3. Nesil Kahvecilik Üzerine…

Önce Kahvem

Meltem Şahin bir iki satır ile tanıtılabilecek biri değil. ODTÜ Mimarlık öğrencisi. Meltem Şahin lisanslı voleybol ve basketbol oyuncusu, Jazzberry Tunes adlı A Capella korosunda koroist, gitar-piyano çalıyor (çok farklı bir ses tonu var), ODTÜ Gastronomi Topluluğunda…Biz Meltem’i www.instagram.com/oncekahvem/ isimli muhteşem sayfası ile tanıdık. Filtresiz, sade, tertemiz fotoğraflar, objektif değerlendirmeler ile çok güzel ürünlerden, mekanlardan sayesinde haberdar olduk.

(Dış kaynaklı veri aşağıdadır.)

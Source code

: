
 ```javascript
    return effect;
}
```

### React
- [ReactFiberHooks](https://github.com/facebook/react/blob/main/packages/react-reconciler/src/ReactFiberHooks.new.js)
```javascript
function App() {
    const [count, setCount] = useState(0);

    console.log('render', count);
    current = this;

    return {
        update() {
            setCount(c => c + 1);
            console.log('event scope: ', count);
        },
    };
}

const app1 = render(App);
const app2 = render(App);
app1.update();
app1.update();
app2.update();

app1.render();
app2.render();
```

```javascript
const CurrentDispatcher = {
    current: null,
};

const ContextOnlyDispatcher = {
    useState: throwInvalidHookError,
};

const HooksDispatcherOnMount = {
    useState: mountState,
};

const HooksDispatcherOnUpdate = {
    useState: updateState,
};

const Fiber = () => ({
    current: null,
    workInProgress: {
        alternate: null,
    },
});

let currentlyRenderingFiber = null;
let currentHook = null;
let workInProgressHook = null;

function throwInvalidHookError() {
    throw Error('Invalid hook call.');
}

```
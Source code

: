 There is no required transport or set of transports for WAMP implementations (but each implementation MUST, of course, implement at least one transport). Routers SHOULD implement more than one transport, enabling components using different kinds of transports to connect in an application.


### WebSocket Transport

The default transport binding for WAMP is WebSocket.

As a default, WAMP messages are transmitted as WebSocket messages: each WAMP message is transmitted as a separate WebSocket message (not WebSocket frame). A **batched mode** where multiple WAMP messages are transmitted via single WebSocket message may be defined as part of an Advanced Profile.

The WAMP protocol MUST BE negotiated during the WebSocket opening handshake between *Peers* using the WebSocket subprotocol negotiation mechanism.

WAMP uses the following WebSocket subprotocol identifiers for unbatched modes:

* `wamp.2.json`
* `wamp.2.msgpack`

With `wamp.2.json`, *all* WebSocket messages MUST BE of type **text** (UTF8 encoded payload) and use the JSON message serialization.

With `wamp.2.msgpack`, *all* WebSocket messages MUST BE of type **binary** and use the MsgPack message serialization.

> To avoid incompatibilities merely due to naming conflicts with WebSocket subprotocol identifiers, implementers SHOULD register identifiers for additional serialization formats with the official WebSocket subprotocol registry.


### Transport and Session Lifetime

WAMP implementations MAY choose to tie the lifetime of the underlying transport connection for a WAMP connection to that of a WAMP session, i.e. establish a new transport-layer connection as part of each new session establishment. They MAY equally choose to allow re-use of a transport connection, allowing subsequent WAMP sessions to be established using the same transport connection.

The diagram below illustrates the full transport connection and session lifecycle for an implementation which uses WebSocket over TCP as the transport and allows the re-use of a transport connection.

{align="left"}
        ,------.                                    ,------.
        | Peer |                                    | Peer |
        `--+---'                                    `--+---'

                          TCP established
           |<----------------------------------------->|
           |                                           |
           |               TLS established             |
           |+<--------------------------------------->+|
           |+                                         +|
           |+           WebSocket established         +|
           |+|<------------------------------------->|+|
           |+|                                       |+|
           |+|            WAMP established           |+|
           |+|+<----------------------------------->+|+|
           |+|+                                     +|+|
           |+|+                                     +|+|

Hayattan tat alma, keyif almanın çok ötesinde bir tutumda Meltem, izleyici ya da oyuncu gibi görünse de bir lider. Hayatın katmanlardan oluştuğunun farkına çok erken yaşlarda varmış bir mimarlık öğrencisi. Bakalım gelecekte neler yapacak? 

3.nesil kahvecilik nedir, ne değildir?

Siz de fark edeceksinizdir ki kahvede 3.dalga denildiğinde çoğumuz HARIO V60, Chemex yahut Syphon gibi laboratuvar-vari ekipmanları görmeyi bekliyoruz. Oysa nitelikli kahveciliğin bahsettiğimiz ekipmanlarla doğrudan bir ilişkisini kurmamız çok da mümkün değil.

İşin özüne baktığımızda, kahvede 1.dalga/nesil olarak adlandırılan süreç “instant coffee” de denilen pratik, suda çözünen poşet çay benzeri kahvelerin hayata girmesiyle başlıyor. Bunların en bariz örneği Nescafe’nin başı çektiği granül kahveler iken bu kategoride farklı türde poşet kahve örneklerine de rastlanılabiliyor.

2.dalgaya geldiğimizde ise kahvenin artık zincirleşerek endüstrileştiğini ve hayatın bir parçası olduğunu gözlemliyoruz. Bunun en bariz örneğini Starbucks ve benzeri zincir “al-götür” kahveciler oluşturuyor. Bu gelişmelerden sonra artık evlerimizdeki alet-makinelerle demleme yapabilir duruma geliyoruz. Özetle kahve yaygınlık kazanıyor.

3.dalgada ise temel mantık kahveye atfedilen önemin artması ve kahvenin sistematik bir şekilde incelenmesine dönüşüyor. Nasıl şarapta üreticisinden teruarına, rekoltesinden üzüm cinsine ve hatta bağın danışmanına kadar inceleniyorsa kahvede de aynı sürecin uygulanabileceği düşünülüyor. Aslında ikisinin de geniş bir varyete havuzuna sahip meyveler olduğunu hatırlarsak kahvenin de şarap konumuna gelmesi sadece biraz zaman(şarapla kıyaslarsak yaklaşık 2–3 asır…) ve yatırım istiyor.

Peki kahvenin yetiştirilmesinden işlenmesine, kavrulmasından öğütümüne ve demlenmesine değin uzanan yolu takip ederek kahveye büyük bir önem atfeden bu akım ile V60 veya Chemex gibi ekipmanların bağı ne?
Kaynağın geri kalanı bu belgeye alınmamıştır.